Field system, Duntryleague, Co. Limerick
Co. Limerick |
Ritual/Ceremonial
A field that looks, to the passing eye, like ordinary Limerick pasture turns out to conceal a ghost landscape beneath the grass.
Near the townland boundary between Duntryleague and Newtown, a network of ancient field divisions lies invisible at ground level, yet reveals itself clearly from above as a grid of linear cropmarks, lines formed where buried features cause vegetation to grow differently from the surrounding soil, running perpendicular to each other across an area roughly 450 metres north to south and 250 metres east to west. It never appeared on the Ordnance Survey's six-inch maps, which means it passed unrecorded through the great age of Irish cartography entirely.
The field system first came to attention through an unlikely source: aerial photographs taken on 3 November 1984 as part of a survey conducted for the Bórd Gáis Éireann Curraleigh West to Limerick gas pipeline. Catalogued as Site 3/29 in that survey, the cropmark evidence was interpreted as a possible medieval field system, though the presence of a barrow in the north-east quadrant of the site raises the possibility of a much older association. A barrow, in this context, is a burial mound of prehistoric origin, and its proximity to the field boundaries hints that the landscape here may have layers of activity spanning several periods. The site was later confirmed through Digital Globe orthoimages taken between 2011 and 2013 and through Google Earth imagery, both of which show the perpendicular pattern of enclosures with reasonable clarity. The record was compiled by Fiona Rooney and uploaded to the national monuments database in September 2021.

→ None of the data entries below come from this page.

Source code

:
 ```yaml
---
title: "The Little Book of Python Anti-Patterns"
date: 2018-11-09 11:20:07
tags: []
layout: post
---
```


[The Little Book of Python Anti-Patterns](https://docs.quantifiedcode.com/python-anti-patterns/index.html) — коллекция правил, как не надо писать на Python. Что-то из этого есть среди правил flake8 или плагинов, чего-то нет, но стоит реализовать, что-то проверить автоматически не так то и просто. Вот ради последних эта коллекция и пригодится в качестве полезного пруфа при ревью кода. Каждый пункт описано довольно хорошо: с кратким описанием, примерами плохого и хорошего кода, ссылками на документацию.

Because the features are subsurface, there is nothing obvious to see at ground level, and the land is in private agricultural use. The most productive way to engage with this site is through the aerial and satellite imagery available via the National Monuments Service viewer or Google Earth, where the cropmark grid becomes legible in the right light and season. Cropmarks tend to show most sharply during dry summers, when stressed vegetation above buried ditches or banks contrasts with the growth around it. The associated barrow, recorded separately in the national monuments record under LI049-060002, is the one feature that may have some physical presence in the landscape, and its position in the north-east part of the field system gives a fixed point of reference when reading the aerial images.